Irish bishop begs forgiveness
Dublin - An Irish bishop who was private secretary to three popes begged forgiveness from victims of child sex abuse in his diocese on Wednesday, as his resignation was accepted by the Vatican.
Bishop John Magee, who stepped aside a year ago pending an investigation into abuse claims, said he hoped that the probe's findings would help "towards healing for those who have been abused".
"As I depart, I want to offer once again my sincere apologies to any person who has been abused by any priest of the diocese of Cloyne during my time as bishop or at any time," he said in a statement.
"To those whom I have failed in any way, or through any omission of mine have made suffer, I beg forgiveness and pardon," added the 73-year-old bishop, whose diocese is in southern Ireland.
His comments came as the Vatican said the pope had accepted the resignation of Magee, who served as private secretary to three successive pontiffs - Paul VI, John Paul I and John Paul II.
Magee reportedly found John Paul I's body in 1978, when he died after only some 30 days in office - although it later emerged that a nun found the Holy Father dead, and Magee denied that he was the first to discover the corpse.
His resignation was accepted under a church law requiring the departure of a bishop who, due to "illness or some other grave reason, has become unsuited for the fulfilment of his office", said a Vatican statement.
Child sex abuse
Ireland, a predominantly Catholic country, has been rocked by two successive reports in the last year on child sex abuse stretching back decades, and on Church leaders' complicity in covering it up.

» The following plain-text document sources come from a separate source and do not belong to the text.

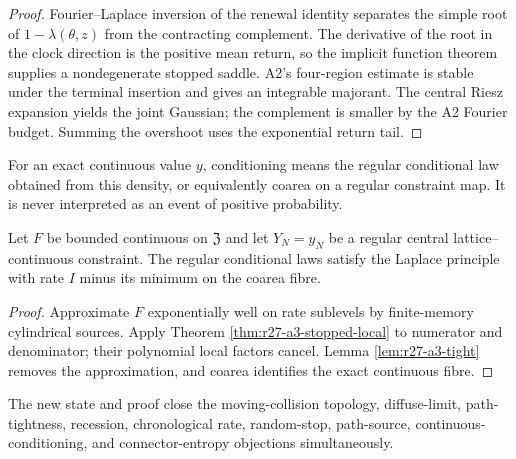 \begin{proof}
Fourier--Laplace inversion of the renewal identity separates the simple root
of $1-\lambda(\theta,z)$ from the contracting complement.  The derivative of
the root in the clock direction is the positive mean return, so the implicit
function theorem supplies a nondegenerate stopped saddle.  A2's four-region
estimate is stable under the terminal insertion and gives an integrable
majorant.  The central Riesz expansion yields the joint Gaussian; the
complement is smaller by the A2 Fourier budget.  Summing the overshoot uses
the exponential return tail.
\end{proof}

For an exact continuous value $y$, conditioning means the regular conditional
law obtained from this density, or equivalently coarea on a regular constraint
map.  It is never interpreted as an event of positive probability.

\begin{corollary}
\label{cor:r27-a3-conditioned}
Let $F$ be bounded continuous on $\mathfrak Z$ and let $Y_N=y_N$ be a regular
central lattice--continuous constraint.  The regular conditional laws satisfy
the Laplace principle with rate $I$ minus its minimum on the coarea fibre.
\end{corollary}

\begin{proof}
Approximate $F$ exponentially well on rate sublevels by finite-memory
cylindrical sources.  Apply Theorem \ref{thm:r27-a3-stopped-local} to numerator
and denominator; their polynomial local factors cancel.  Lemma
\ref{lem:r27-a3-tight} removes the approximation, and coarea identifies the
exact continuous fibre.
\end{proof}

The new state and proof close the moving-collision topology, diffuse-limit,
path-tightness, recession, chronological rate, random-stop, path-source,
continuous-conditioning, and connector-entropy objections simultaneously.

Magee's resignation follows that of Bishop Donal Murray of Limerick last December.
In earlier abuse scandals, Bishop Brendan Comiskey of Ferns in south east Ireland quit in 2002, while the Irish government fell in 1994 amid a controversy over a paedophile Catholic priest, Brendan Smyth.
The Cloyne cleric said he tendered his resignation to Pope Benedict XVI on March 9 and was informed on Wednesday that it had been accepted - shortly before the Vatican announced it in a statement.
"I welcome the fact that my offer of resignation has been accepted, and I thank the priests, religious and faithful of the diocese for their support... and assure them of a place in my prayers always," he added.
He noted that he had taken "full responsibility" in December 2008 for criticisms contained in a report by the National Board for Safeguarding Children in the Roman Catholic Church in Ireland.
Cardinal Sean Brady, Ireland's top Catholic churchman, thanked Magee for his "contribution to the work of the Irish Bishops’ Conference over the past 20 years, particularly in the area of liturgy.
"However, foremost in my thoughts in these days are those who have suffered abuse by clergy and those who feel angry and let down by the often inadequate response of leaders in the Church," he added.
Magee stood aside last March and the Vatican appointed another Irish cleric, Archbishop Dermot Clifford, to govern his diocese temporarily, while an official Commission began investigating abuse claims.
The Commission is still examining alleged abuse in the Cloyne diocese, according to its website. A spokesperson said its findings should be finalised by the end of June, when they would be handed to the government.
Magee's resignation came four days after the pope issued a pastoral letter to Irish Catholics voicing "shame and remorse" over the paedophilia scandal and said bishops had made grave errors in their response to allegations.
Since the Irish cases emerged, abuse scandals have come to light in the pope's native Germany, Austria, the Netherlands and Switzerland.